On the Reliability of the Findings of PISA Tests

Shlomo Yitzhaki^*

Hadassah Academic College and the Hebrew University, Israel

*Corresponding Author:: Shlömo Yitzhaki
Hadassah Academic College and the Hebrew University, Israel
E-mail: shlomo.yitzhaki@mail.huji.ac.il

Received: 11/01/2016 Accepted: 15/02/2016 Published: 29/02/2016

Visit for more related articles at Research & Reviews: Journal of Social Sciences

Abstract

Knowledge is a hidden variable, and we therefore require a test in order to rank subjects according to their level of knowledge. A test is a battery of questions of varying levels of difficulty. The test results constitute an ordinal variable, since one cannot measure knowledge quantitatively, as one would height or weight. A test can merely rank subjects according to their level of knowledge. It is common practice to rank the success of education systems in various countries according to the average score achieved by students who take a certain international test. An example of such is the PISA test, on which Israel is ranked 29th out of the 33 OECD countries. Averaging is a valid procedure for a quantitative variable, but not for an ordinal variable, the items of which can only be ranked. Since an ordinal variable can be ranked but not averaged, some of the rankings based on averages are unreliable, because one could have devised an alternative test with questions of a different degree of difficulty that would have altered the ranking of the mean scores. This article formulates the theoretical conditions for constituting an alternative test that would alter the ranking of the mean scores, and proceeds to an empirical examination of these cases regarding all possible comparisons between Israel and other OECD countries. The findings show that alternative tests exist that would alter the ranking of Israel’s mean scores in relation to half of the OECD member states. This means that in exactly half the comparisons between the OECD countries and Israel, an alternative test exists that would alter the ranking. A further finding indicates that the greater the gap between the mean scores, the less likely one is to find an alternative test that would alter the ranking of the mean scores. The conclusion to be drawn is that one should attach less importance

Keywords

Ranking, Mean, Development, OECD, Theoritical condition

Introduction

The PISA (Programme for International Student Assessment) runs a series of tests that constitute an index of the success of Israel’s educational system in comparison to those of other countries. The tests are administered by the Organization of Industrialized Nations (OECD) to millions of schoolchildren throughout the developed world at a cost of millions of dollars. Publication of the results are widely reported and has a considerable impact on policy makers and public opinion among the countries that participate in the testing.

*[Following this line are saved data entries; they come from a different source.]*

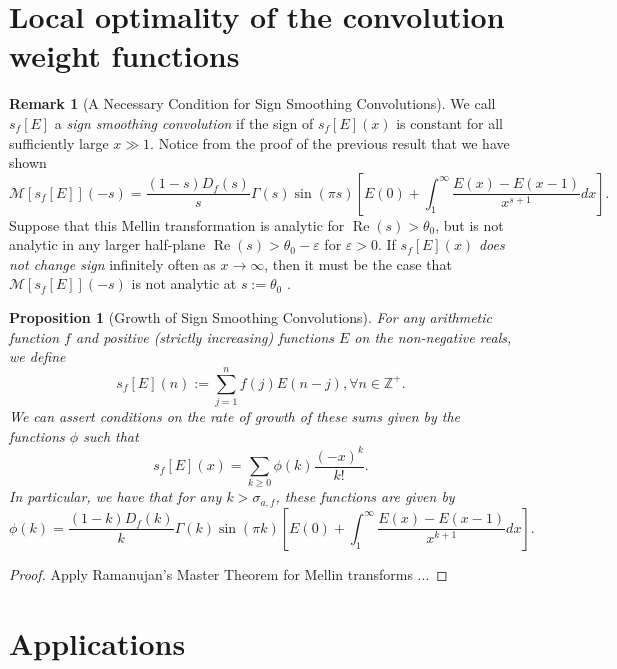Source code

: \documentclass[11pt,reqno]{amsart}
\numberwithin{figure}{section}
\numberwithin{table}{section}
\let\citep\cite
\newcommand{\cf}{\textit{cf.\ }}
\newcommand{\floor}[1]{\left\lfloor #1 \right\rfloor}
\renewcommand{\Re}{\operatorname{Re}}
\theoremstyle{plain}
\newtheorem{prop}[theorem]{Proposition}
\numberwithin{theorem}{section}
\theoremstyle{definition}
\newtheorem{remark}[theorem]{Remark}
\begin{document}
\section{Local optimality of the convolution weight functions} 


\begin{remark}[A Necessary Condition for Sign Smoothing Convolutions] 
We call $s_f[E]$ a \emph{sign smoothing convolution} if the sign of $s_f[E](x)$ is 
constant for all sufficiently large $x \gg 1$. 
Notice from the proof of the previous result that we have shown
\[
\mathcal{M}[s_f[E]](-s) = \frac{(1-s) D_f(s)}{s} \Gamma(s) \sin(\pi s) \left[ 
     E(0) + \int_1^{\infty} \frac{E(x)-E(x-1)}{x^{s+1}} dx 
     \right]. 
\]
Suppose that this Mellin transformation is analytic for $\Re(s) > \theta_0$, but is not 
analytic in any larger half-plane $\Re(s) > \theta_0-\varepsilon$ for $\varepsilon>0$. 
If $s_f[E](x)$ \emph{does not change sign} 
infinitely often as $x \rightarrow \infty$, then it must 
be the case that $\mathcal{M}[s_f[E]](-s)$ is not analytic at $s := \theta_0$ 
\citep[\cf Landau's Theorem]{OSCPROPS-ARITHFUNCSI}. 
\end{remark} 

\begin{prop}[Growth of Sign Smoothing Convolutions]
For any arithmetic function $f$ and positive (strictly increasing) functions $E$ on the non-negative reals, 
we define 
\[
s_f[E](n) := \sum_{j=1}^{n} f(j) E(n-j), \forall n \in \mathbb{Z}^{+}. 
\] 
We can assert conditions on the rate of growth of these sums given by the functions $\phi$ such 
that $$s_f[E](x) = \sum_{k \geq 0} \phi(k) \frac{(-x)^{k}}{k!}.$$ In particular, we have that 
for any $k > \sigma_{a,f}$, these functions are given by 
\[
\phi(k) = \frac{(1-k) D_f(k)}{k} \Gamma(k) \sin(\pi k) \left[ 
     E(0) + \int_1^{\infty} \frac{E(x)-E(x-1)}{x^{k+1}} dx 
     \right]. 
\] 
\end{prop} 
\begin{proof} 
Apply Ramanujan's Master Theorem for Mellin transforms ... 
\end{proof} 




\section{Applications} 
\end{document}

In this article I seek to examine the degree of influence that should be attributed to the data pertaining to the ranking of the mean scores achieved by students from various countries that emerge from the PISA test, and to ensure that the degree of influence of the resulting ranking corresponds to the test’s degree of reliability. We shall seek to ascertain whether an alternative test exists that relates to the same field of knowledge, the results of which alter the ranking of the mean scores of the various countries. Should such a test indeed exist, this means that we should attach less importance to the results of the PISA test,since the ranking results depend on how the test is formulated. Through the distribution of the difficulty of the test questions, the composer of the questions deliberately or unwittingly determines the ranking of the mean scores. On the other hand, should we discover that no alternative test exists that alters the ranking of the means, then we may affirm the considerable importance and reliability currently attached to the resulting ranking of mean scores on the PISA tests. We should stress that this is not a matter of statistical significance, which addresses the effect of random error on test results. In this article, we assume that were we to repeat the same test we would obtain the same results, and thus the same ranking of mean scores. One should not treat the “test score” variable as if it reflected a measure such as a centimetre in measuring an individual’s height. This is because while altering the distribution of difficulty of the questions in a test does not alter the ranking of the examinees, it does alter the scores themselves and the distance between the examinees’ scores, and thus the mean score of the individuals in the group may also change. In the first section of the article we shall explain that since knowledge is a hidden variable, in order to quantify it we must run a test. We then proceed to list the theoretical conditions necessary to compose an alternative test that would alter the ranking of the mean scores. The second section of the article will examine whether one can apply these conditions in the PISA test to Israel’s position on the ranking among OECD countries. This procedure is necessary since there may be theoretical conditions that do not exist in empirical reality.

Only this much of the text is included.